#### Work to be completed
When you reach the line containing "3)To connect your" in the data below, begin returning lines exactly as written, and stop once the line containing "Azure Sentinel Analytics provides" has been returned.

..............................

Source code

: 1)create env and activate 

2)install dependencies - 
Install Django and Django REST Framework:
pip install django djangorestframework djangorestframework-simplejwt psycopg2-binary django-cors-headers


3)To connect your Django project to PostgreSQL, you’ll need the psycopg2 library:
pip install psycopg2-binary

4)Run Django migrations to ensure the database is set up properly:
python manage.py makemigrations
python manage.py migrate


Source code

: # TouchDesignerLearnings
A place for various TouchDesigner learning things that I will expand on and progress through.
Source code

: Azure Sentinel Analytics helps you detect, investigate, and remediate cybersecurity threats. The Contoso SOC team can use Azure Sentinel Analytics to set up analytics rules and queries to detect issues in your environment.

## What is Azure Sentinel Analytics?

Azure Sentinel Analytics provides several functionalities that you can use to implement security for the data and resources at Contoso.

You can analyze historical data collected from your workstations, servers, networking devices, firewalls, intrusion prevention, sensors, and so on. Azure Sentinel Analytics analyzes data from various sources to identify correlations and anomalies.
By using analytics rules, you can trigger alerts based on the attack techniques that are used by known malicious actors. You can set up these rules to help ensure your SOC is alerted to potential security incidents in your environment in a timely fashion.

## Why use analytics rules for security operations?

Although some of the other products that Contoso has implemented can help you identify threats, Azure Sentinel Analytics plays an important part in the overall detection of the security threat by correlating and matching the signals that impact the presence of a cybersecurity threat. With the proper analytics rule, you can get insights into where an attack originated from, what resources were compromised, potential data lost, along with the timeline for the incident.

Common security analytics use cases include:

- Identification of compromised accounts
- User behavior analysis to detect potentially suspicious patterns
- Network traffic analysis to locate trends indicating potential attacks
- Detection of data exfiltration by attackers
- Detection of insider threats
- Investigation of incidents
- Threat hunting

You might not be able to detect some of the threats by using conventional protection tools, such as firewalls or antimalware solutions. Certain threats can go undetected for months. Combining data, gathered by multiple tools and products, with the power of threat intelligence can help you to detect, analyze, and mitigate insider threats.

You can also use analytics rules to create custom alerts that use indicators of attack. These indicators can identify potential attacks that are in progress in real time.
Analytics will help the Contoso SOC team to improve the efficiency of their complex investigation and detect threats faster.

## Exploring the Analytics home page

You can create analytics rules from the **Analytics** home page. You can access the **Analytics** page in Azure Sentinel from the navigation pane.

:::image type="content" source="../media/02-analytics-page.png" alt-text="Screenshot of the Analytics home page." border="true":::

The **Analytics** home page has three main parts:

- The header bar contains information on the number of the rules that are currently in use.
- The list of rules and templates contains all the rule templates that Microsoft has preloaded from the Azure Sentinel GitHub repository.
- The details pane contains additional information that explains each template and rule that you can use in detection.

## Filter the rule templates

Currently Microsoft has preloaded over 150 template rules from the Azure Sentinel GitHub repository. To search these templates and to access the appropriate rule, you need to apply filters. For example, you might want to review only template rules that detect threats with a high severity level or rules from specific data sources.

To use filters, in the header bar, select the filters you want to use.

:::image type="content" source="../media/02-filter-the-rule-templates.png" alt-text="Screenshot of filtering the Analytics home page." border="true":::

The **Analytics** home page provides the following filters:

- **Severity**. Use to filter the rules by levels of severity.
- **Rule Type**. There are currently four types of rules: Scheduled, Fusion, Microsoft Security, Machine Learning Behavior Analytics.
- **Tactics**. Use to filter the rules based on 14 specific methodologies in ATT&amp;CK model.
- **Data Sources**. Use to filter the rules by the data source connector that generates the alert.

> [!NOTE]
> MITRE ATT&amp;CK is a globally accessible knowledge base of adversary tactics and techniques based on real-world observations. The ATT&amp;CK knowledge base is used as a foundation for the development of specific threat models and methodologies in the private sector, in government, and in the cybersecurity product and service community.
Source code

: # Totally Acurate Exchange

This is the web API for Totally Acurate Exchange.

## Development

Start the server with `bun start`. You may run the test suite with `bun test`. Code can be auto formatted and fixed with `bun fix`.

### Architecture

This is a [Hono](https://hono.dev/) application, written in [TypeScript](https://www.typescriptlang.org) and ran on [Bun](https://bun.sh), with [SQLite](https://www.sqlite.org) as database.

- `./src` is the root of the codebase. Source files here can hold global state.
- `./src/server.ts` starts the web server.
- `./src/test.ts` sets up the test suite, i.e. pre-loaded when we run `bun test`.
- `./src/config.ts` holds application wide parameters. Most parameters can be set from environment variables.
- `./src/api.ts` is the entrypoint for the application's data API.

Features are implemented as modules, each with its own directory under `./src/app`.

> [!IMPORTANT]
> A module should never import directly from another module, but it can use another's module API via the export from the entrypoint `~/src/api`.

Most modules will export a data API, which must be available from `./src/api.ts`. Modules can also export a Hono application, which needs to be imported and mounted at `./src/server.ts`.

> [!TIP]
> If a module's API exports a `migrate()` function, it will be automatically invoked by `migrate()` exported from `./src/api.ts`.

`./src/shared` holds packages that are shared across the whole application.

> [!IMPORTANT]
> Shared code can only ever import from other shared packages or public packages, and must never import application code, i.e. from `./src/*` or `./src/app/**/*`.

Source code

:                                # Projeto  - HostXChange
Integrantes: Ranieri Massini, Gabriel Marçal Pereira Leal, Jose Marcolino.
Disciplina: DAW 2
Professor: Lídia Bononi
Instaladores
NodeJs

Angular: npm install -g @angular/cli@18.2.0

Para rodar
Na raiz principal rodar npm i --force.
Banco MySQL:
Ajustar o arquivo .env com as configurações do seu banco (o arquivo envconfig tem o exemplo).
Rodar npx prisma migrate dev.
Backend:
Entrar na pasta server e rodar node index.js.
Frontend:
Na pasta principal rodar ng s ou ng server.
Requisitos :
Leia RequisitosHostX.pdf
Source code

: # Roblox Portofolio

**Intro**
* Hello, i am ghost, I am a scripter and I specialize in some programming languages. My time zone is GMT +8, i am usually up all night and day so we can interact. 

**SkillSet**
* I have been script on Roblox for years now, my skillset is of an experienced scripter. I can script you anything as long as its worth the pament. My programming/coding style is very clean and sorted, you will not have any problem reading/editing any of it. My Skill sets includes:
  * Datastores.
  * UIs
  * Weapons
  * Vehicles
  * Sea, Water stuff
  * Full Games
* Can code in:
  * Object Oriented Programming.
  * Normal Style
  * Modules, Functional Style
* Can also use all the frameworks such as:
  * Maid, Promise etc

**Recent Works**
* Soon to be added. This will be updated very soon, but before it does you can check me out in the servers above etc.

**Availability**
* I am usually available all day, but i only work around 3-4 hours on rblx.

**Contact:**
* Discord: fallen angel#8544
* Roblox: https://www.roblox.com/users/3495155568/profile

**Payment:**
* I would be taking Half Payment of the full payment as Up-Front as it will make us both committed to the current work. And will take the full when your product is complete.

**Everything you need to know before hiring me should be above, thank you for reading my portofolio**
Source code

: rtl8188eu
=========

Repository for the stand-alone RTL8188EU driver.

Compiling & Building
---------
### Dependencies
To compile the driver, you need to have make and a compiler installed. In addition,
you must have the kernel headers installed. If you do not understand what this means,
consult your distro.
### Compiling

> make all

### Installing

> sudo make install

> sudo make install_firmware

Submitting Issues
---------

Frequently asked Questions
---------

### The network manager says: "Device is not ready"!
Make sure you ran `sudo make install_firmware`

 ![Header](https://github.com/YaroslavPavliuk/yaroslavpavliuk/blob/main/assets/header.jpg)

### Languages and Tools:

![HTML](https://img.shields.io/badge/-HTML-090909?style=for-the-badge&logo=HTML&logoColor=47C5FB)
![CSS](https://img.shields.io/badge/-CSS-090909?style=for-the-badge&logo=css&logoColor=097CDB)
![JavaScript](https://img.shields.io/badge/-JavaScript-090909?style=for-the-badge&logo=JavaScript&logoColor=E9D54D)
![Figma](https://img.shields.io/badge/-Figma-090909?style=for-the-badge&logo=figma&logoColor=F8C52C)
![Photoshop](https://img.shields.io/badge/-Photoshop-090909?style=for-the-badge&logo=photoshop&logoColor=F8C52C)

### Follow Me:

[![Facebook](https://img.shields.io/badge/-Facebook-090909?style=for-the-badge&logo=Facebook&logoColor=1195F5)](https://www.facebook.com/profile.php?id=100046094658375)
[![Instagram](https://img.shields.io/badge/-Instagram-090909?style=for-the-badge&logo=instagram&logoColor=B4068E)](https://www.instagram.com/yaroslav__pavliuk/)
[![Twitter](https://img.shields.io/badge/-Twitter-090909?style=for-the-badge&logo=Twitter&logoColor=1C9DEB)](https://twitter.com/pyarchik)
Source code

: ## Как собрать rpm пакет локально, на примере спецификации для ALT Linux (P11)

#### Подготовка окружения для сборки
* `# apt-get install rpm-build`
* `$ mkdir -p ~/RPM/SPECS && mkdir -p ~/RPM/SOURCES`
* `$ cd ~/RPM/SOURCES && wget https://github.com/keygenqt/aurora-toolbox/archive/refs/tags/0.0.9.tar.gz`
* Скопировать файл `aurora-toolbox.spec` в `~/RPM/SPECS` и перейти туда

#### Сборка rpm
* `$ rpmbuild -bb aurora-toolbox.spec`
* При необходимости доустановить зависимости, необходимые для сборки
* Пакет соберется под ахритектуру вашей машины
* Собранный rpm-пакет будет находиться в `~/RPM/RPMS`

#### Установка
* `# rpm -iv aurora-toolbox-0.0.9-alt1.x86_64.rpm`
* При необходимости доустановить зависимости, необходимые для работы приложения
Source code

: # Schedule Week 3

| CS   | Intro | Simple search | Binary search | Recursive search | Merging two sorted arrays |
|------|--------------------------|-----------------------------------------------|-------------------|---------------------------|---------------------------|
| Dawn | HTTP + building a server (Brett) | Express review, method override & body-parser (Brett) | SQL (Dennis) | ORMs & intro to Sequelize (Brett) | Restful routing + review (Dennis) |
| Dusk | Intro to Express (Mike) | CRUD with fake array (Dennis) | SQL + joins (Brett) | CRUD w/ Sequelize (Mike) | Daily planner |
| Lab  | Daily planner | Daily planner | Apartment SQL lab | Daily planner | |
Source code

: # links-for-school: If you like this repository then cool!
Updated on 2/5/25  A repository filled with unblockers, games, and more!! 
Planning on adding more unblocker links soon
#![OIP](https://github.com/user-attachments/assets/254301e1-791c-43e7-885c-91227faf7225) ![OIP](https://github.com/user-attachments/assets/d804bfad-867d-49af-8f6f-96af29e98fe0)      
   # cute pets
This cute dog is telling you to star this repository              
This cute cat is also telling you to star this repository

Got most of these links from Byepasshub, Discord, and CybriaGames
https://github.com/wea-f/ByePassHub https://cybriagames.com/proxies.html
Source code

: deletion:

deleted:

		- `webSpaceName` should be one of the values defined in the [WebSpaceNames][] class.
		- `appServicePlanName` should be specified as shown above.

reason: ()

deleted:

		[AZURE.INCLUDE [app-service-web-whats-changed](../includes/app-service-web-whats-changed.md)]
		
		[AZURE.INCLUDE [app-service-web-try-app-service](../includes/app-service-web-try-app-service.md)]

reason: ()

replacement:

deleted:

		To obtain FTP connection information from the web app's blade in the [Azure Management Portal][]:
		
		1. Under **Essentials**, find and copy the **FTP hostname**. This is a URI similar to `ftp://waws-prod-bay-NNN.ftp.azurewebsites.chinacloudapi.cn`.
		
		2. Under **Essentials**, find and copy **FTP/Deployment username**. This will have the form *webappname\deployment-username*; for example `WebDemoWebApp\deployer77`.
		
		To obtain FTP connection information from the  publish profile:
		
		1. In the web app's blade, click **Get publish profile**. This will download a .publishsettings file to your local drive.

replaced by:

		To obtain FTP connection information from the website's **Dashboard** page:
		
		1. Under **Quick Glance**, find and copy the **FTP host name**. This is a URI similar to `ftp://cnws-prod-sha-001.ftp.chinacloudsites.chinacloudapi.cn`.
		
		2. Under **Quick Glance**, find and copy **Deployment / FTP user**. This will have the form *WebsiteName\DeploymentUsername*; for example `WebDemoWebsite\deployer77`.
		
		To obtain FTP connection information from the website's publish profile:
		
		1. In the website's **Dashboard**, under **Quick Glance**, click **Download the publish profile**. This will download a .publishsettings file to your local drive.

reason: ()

..............................

#### Solution for this problem
3)To connect your Django project to PostgreSQL, you’ll need the psycopg2 library:
pip install psycopg2-binary

4)Run Django migrations to ensure the database is set up properly:
python manage.py makemigrations
python manage.py migrate


Source code

: # TouchDesignerLearnings
A place for various TouchDesigner learning things that I will expand on and progress through.
Source code

: Azure Sentinel Analytics helps you detect, investigate, and remediate cybersecurity threats. The Contoso SOC team can use Azure Sentinel Analytics to set up analytics rules and queries to detect issues in your environment.

## What is Azure Sentinel Analytics?

Azure Sentinel Analytics provides several functionalities that you can use to implement security for the data and resources at Contoso.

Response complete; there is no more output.